“When I arrived in Finland it was summer, but still it was very cold. Then came the winter, the like of which I had not previously experienced. It was amazing. The cold was incredible.”
These are the words of a man from Somalia, who has lived in Finland for years. When he arrived, he knew nothing about the Finnish climate. Nowadays, videos and photographs circulate quickly on the Internet but, in his opinion, you cannot truly understand the Finnish climate until you experience it yourself.
For example, in the capital city Helsinki, which is situated in southern Finland, the average temperature in January is –4 °C, but from time to time it can drop as low as –25 °C.
“In winter, when I met asylum-seekers who had just arrived in Finland, they wondered how they should actually dress.
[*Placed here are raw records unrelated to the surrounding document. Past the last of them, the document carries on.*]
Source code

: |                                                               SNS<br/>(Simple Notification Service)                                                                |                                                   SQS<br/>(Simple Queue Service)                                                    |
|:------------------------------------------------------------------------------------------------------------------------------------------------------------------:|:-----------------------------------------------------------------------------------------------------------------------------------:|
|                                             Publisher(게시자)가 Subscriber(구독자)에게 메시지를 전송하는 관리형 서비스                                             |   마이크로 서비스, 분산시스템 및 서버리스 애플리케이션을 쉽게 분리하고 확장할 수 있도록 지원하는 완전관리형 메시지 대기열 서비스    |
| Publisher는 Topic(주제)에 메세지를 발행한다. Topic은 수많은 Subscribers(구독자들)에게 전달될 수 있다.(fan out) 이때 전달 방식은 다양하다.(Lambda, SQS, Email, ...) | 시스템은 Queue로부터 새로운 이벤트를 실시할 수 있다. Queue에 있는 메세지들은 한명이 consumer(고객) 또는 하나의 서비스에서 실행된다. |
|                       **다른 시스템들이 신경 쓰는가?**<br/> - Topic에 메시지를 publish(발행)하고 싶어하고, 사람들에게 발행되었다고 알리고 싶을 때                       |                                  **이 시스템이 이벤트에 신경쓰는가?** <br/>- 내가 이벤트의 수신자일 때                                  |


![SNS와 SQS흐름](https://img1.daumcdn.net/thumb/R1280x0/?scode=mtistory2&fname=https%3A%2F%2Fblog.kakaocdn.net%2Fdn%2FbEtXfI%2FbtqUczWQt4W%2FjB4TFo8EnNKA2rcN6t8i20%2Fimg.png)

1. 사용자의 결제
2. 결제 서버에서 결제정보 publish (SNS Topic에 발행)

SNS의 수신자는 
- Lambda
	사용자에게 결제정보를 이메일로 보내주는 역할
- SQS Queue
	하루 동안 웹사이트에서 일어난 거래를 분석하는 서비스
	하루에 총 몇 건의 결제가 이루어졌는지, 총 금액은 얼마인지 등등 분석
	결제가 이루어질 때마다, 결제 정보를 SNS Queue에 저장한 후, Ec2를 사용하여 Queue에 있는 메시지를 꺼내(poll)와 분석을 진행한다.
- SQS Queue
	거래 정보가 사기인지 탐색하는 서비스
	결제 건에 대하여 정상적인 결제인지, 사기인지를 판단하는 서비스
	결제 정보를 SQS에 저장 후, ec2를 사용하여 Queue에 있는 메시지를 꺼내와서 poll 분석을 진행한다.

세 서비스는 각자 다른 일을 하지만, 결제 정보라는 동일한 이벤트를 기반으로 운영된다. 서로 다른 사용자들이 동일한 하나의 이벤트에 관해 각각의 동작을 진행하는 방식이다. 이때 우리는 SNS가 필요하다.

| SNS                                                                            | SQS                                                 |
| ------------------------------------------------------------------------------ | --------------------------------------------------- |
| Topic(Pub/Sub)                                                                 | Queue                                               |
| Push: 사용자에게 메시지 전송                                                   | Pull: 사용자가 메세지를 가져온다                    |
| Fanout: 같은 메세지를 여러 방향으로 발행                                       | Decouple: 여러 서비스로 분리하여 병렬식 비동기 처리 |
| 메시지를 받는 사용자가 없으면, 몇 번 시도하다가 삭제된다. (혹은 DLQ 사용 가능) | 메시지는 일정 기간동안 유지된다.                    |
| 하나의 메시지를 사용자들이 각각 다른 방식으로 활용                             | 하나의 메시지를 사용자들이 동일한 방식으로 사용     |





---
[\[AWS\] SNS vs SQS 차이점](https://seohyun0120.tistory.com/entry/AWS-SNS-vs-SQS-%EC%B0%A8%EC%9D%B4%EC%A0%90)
Nothing seemed enough to keep warm,” remembers a Kurdish man who lives in Finland.
There is normally snow in Finland throughout the winter, more in the north than in the south. A woman from Iraq came to Finland during a snowy winter, when the snow was knee-deep.
“I spent half an hour looking around the town and, when I got home, I had trouble finding our house, because there was snow everywhere,” she remembers with a smile.
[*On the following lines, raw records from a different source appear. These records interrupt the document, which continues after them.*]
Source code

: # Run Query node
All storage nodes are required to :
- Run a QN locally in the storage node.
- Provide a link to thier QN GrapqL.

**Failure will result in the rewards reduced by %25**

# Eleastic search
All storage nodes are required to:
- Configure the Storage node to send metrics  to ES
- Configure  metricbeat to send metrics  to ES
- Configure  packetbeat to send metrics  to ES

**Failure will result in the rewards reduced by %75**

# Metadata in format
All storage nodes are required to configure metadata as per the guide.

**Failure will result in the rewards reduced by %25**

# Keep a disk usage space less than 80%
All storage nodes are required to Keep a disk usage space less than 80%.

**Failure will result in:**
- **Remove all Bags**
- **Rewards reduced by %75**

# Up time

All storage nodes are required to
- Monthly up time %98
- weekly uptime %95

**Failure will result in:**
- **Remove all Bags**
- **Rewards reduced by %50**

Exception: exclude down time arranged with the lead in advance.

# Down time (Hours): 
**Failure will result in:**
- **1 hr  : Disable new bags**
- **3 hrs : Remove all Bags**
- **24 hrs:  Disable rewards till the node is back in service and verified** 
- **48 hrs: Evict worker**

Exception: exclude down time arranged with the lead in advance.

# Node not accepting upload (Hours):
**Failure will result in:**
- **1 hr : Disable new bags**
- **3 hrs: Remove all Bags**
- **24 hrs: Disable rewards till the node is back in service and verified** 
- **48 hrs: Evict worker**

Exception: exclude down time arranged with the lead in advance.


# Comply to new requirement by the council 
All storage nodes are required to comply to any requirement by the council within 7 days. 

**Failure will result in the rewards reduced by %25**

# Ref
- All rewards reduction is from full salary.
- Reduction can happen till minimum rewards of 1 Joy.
The hottest month in Finland is July, when the average temperature in Helsinki is +18 °C. On occasions, the temperature in summer can climb to almost +30 °C.
Survive the cold by dressing correctly
“In Afghanistan there are almost 300 days of sunshine per year, and you can also see the sun in the winter. At first I wondered why people in Finland sing about the sun, which we take refuge from. Now I understand, as in the Finnish winter you hardly see the sun at all,” laughs a man from Afghanistan.
In the Finnish capital of Helsinki, in December there are just five hours of daylight. In northern parts of Finland, in the middle of winter the sun does not rise at all and it is even quite dark at midday. The man from Somalia says that the darkness affects his mood and that he dislikes the darkness more than the cold.
“The climate in Finland is very different to what I am used to. In Somalia, day and night are always about the same length, and the climate is definitely more pleasant than here.”
A man from Afghanistan who has lived in Finland for 10 years believes that the rest of the world does not know the conditions in Finland very well. His friends living in Afghanistan find it difficult to believe that it is so dark and cold.
“I tell my friends on the phone that it’s dark when I leave for work in the morning and, already just after three o’clock in the afternoon, it’s dark again. They have trouble believing that.”
The bright summer is beautiful
The counterbalance to the dark winter in Finland is the bright summer. In southern Finland, midsummer nights are only about five hours long. In northern Finland, dusk does not even fall in midsummer, let alone darkness. This makes summers beautiful; at midnight you can read a newspaper outside in natural light.
“Before I came here, all I knew was that in some regions of Finland one half of the year is dark and the other half light. At first, the long days of summer can cause sleeplessness, as the body doesn’t know when it’s day and when it’s night,” says the Kurdish man.
In the opinion of many, so-called ‘white nights’ are beautiful and they get used to the light. It can, however, also cause religion-related difficulties in adapting. The man from Afghanistan says that, last year on the Muslim Hijra calendar, Ramadan in Finland fell between 6 June and 5 July. In northern Finland at that time, the sun did not set at all and, even in southern Finland, there were only five hours between sunset and sunrise.
“I am a Muslim and of course I have to pray. But last summer it was very difficult. Night-time, when we could eat, was very short, meaning that our period of fast was very long.”